Uri Zvi Greenberg (; September 22, 1896 – May 8, 1981; also spelled Uri Zvi Grinberg) was an acclaimed Israeli poet,  journalist and politician who wrote in Yiddish and Hebrew. Widely regarded among the greatest poets in the country's history, he was awarded the Israel Prize in 1957 and the Bialik Prize in 1947, 1954 and 1977, all for his contributions to fine literature. Following Israeli independence in 1948, he also served in the first Knesset as a member of Menachem Begin's Herut Party. Greenberg's Revisionist orientation had an important influence on both his writings and his politics. Greenberg is considered to be the most significant representative of Expressionism in Hebrew and Yiddish literature.

Biography
Uri Zvi Greenberg was born in the Galician town Bilyi Kamin, in Austria-Hungary, into a prominent Hasidic family. He was raised in Lemberg (Lwów) where he received a traditional Jewish religious education.

In 1915, he was drafted into the Austrian army and fought in the First World War. His experience at the fording of the Save River, where many of his comrades in arms died or were severely wounded, affected him deeply, and appeared in his future writings for years to come. After returning to Lemberg, he was witness to the pogroms of November 1918. Greenberg and his family miraculously escaped being shot by Polish soldiers celebrating their victory over the Ukrainians, an experience which convinced him that all Jews living in the “Kingdom of the Cross” faced physical annihilation.

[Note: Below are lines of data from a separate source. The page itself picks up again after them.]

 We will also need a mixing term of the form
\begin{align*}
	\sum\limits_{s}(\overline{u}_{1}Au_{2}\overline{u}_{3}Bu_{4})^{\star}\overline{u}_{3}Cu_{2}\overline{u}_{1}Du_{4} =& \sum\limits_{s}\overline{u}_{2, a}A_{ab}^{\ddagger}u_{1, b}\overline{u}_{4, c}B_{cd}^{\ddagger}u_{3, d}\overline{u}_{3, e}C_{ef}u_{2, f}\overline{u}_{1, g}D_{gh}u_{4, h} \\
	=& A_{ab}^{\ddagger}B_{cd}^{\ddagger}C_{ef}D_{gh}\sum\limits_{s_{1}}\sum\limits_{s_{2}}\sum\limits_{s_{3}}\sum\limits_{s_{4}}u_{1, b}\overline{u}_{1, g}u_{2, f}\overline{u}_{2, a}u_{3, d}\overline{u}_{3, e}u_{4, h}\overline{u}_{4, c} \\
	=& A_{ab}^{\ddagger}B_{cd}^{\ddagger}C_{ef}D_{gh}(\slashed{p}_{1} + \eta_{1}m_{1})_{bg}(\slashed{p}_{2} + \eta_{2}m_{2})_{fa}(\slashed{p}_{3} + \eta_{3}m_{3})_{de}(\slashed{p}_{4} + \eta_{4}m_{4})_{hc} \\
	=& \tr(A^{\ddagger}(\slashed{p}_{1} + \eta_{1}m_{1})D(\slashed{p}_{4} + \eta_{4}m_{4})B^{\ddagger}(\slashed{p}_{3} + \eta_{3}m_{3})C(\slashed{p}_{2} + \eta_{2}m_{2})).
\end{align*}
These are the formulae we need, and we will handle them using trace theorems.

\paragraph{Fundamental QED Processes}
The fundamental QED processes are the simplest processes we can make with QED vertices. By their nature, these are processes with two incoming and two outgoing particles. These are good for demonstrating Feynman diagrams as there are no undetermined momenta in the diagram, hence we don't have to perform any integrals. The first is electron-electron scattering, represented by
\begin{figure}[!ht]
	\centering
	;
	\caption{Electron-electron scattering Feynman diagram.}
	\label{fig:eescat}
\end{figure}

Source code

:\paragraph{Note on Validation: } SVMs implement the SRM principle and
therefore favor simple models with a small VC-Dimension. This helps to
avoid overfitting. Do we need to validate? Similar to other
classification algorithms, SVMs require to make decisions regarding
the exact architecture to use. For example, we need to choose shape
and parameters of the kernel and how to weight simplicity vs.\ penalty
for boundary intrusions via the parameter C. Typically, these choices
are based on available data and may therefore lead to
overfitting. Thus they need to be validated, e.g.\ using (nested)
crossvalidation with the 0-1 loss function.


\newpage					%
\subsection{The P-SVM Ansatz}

Greenberg moved to Warsaw in 1920, where he wrote for the radical literary publications of young Jewish poets. After a brief stay in Berlin, he immigrated to Mandatory Palestine (the Land of Israel) in 1923.

Greenberg spent most of the 1930s in Poland, working as a Revisionist-Zionist activist until the time when the Second World War erupted in 1939. At the outset of the war, Greenberg was able to escape and moved to Mandatory Palestine. His parents and sisters remained behind and were subsequently murdered during the Holocaust.

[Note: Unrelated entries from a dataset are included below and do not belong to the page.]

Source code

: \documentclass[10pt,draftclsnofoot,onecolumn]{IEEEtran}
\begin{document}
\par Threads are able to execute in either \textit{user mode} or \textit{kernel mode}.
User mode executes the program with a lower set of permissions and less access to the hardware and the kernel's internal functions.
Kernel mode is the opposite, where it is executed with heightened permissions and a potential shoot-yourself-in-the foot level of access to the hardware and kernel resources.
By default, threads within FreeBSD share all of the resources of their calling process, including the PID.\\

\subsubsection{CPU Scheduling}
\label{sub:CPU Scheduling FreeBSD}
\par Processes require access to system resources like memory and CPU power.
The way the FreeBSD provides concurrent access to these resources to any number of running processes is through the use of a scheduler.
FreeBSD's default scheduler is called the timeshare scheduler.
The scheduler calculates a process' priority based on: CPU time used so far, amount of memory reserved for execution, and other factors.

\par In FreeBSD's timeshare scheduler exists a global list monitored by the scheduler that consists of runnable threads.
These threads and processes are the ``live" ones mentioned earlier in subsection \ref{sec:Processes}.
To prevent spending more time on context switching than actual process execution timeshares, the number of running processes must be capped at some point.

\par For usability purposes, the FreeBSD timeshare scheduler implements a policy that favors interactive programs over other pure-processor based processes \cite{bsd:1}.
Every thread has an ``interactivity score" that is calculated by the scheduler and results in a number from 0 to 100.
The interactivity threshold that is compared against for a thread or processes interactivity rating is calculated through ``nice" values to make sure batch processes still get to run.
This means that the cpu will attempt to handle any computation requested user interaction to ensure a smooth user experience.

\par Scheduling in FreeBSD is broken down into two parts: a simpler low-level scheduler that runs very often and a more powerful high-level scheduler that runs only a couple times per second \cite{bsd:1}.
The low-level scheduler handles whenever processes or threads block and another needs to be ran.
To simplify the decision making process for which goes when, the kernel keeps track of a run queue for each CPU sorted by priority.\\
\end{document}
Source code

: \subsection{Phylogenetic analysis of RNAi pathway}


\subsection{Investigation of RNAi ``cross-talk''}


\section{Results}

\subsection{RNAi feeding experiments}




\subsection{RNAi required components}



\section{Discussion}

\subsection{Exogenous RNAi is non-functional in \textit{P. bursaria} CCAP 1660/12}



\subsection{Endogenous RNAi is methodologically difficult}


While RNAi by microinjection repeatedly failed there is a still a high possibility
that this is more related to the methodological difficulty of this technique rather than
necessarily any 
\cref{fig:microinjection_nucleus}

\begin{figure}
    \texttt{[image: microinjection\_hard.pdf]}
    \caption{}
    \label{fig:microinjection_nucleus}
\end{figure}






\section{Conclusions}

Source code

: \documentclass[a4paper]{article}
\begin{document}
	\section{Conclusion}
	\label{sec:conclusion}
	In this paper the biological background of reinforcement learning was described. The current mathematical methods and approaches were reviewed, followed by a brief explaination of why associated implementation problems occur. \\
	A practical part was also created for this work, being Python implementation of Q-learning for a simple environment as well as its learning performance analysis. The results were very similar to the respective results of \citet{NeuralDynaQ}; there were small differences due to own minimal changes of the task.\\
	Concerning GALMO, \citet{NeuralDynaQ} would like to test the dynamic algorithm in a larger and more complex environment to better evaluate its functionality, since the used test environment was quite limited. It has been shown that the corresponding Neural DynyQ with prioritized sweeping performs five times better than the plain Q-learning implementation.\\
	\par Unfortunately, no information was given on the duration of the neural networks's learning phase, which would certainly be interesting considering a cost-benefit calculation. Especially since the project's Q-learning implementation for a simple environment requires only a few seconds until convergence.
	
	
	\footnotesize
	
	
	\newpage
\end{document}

In 1950, Greenberg married Aliza, with whom he had three daughters and two sons. He added  "Tur-Malka" to the family name, but continued to use "Greenberg" to honor family members who were murdered in the Holocaust. Greenberg was a resident of Ramat Gan.

Literary career

Young Greenberg was encouraged to write by Shmuel Yankev Imber, a Yiddish neo-romantic poet, and Tsevi Bikeles-Shpitser, the Yiddish theater critic who edited the local Tagblat. Some of his poems in Yiddish and Hebrew were published when he was 16. His first works were published in 1912 in the Labor Zionist weekly Der yudisher arbayter (The Jewish Laborer) in Lemberg and in Hebrew in Ha-Shiloaḥ (The Shiloach) in Odessa. His first book, in Yiddish, was published in Lwów while he was fighting on the Serbian front. In 1920, Greenberg moved to Warsaw, with its lively Jewish cultural scene. He was one of the founders of Di Chaliastre (literally, "the gang"), a group of young Yiddish writers that included Melech Ravitch. He also edited a Yiddish literary journal, Albatros. In the wake of his iconoclastic depictions of Jesus in the second issue of Albatros, particularly his prose poem Royte epl fun veybeymer (Red Apples from the Trees of Pain), the journal was banned by the Polish censors and Greenberg fled to Berlin to escape prosecution in November 1922. The magazine incorporated avant-garde elements both in content and typography, taking its cue from German periodicals like Die Aktion  and Der Sturm. Greenberg published the last two issues of Albatros in Berlin before renouncing European society and immigrating to Palestine in December 1923.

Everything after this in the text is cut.